The tricks themselves play out much like a normal trick taking game with obvious fact that you aren’t playing your own hand. Instead, you choose cards from the hand of the player on your left. There is almost always a trump suit and there are a handful of cards that can be used as any of three suits. After all 8 tricks have been played, players score for their correct and/or close bids and their confidence cards. Play continues for three rounds and then the player with the highest total score is the winner.
The thing I love about trick taking games is how quickly and easily the play, but yet they still provide enough depth that you feel like you can get “good” at them rather than the cards playing themselves. Pikoko, unfortunately, complicates matters considerably while making most decisions feel entirely too easy.
The conceit is clearly that the uniqueness is in the Hanabi-style hidden hand. In reality it makes the game much slower to play as you have to either reach across the table and perilously pull cards out of your opponent’s card holder or explain to them which card it is you want them to play. This takes a lot of the air out of the trick taking game experience for me in a way that’s hard to really explain, but comes down to the fact that it’s no longer a casual tossing of cards across the table, but more time is spent saying “second on from the left… no… my left.”
And all this rigmarole might be worth it if it added much to the experience. Unfortunately it really doesn’t feel like your hand is hidden at all. Instead, it just feels like the hand to your left is “your” hand and a couple other people are playing with their hands face up. You don’t own your own hand any more than you do the others; you just have to bid on it without seeing it.
The fact that everyone’s hand except yours is visible means you have a really good idea how a trick is going to go. Hidden information is the key to having interesting decisions to make during trick taking games. Unfortunately Pikoko has less hidden information than basically every other similar game out there. If you are leading a card from the player on your left, you’ll be very confident in how many of the tricks will play out even without seeing your own hand. Of course you could start cutting a suit and trump something unexpectedly, but it doesn’t happen very often as most cards are in the game and you should know roughly how many of each suit you have.

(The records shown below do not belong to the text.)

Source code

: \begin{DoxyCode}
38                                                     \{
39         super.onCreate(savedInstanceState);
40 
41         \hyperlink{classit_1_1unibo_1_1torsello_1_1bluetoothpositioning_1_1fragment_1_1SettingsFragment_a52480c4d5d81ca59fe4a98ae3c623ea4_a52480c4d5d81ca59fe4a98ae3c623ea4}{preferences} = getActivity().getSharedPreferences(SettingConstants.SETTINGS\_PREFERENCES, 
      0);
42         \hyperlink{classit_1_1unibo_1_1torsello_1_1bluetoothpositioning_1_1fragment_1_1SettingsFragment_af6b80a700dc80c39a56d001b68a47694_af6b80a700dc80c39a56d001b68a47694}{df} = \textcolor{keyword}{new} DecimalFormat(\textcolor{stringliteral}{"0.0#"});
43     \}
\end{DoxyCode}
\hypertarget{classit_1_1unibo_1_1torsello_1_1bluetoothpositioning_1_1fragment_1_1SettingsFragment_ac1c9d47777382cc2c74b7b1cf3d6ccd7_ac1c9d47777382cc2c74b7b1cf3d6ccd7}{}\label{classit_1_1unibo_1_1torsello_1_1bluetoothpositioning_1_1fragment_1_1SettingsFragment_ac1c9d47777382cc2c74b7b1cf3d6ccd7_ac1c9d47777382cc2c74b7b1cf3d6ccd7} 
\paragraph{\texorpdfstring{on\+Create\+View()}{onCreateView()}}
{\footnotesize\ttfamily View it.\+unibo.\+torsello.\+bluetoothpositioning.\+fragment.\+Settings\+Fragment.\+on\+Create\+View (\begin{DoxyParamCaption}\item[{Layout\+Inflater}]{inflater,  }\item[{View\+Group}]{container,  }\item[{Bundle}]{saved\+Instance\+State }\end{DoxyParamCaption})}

Finally, the confidence cards add a huge swingy element to the game. On the positive side, it adds almost a social deduction element to Pikoko. Say everyone bids exactly three tricks on your hand. Well, people may be likely to use their confidence card on your hand since people are all working toward the same goal. But maybe you then decide to not hit that target exactly, because you assume people are confident in your hand and you try to play the traitor, sort of. There is a bit of reading the intentions of other players are the table in your bidding, but it’s not enough to save the game from the many superior trick taking games that are out there.
Pikoko looks beautiful on the table and that table presence is what drew me to this title to begin with. That and, of course, my love for trick taking games. I appreciate every attempt at a new spin on the classic trick taking genre, but this one misses fairly wide. The game just plays out so much slower without any additional interesting things going on to make it worth it. In fact, having so much more open information just makes Pikoko even a bit more boring than similar games.
Final Score: 2 Stars – Beautifully designed card holders aren’t enough to save an overlong and uninteresting card game.
• Having to play out of an opponent’s hand is cumbersome.
• All but one hand being open to you makes the decisions less interesting than normal trick taking games.
• Confidence cards can swing games wildly.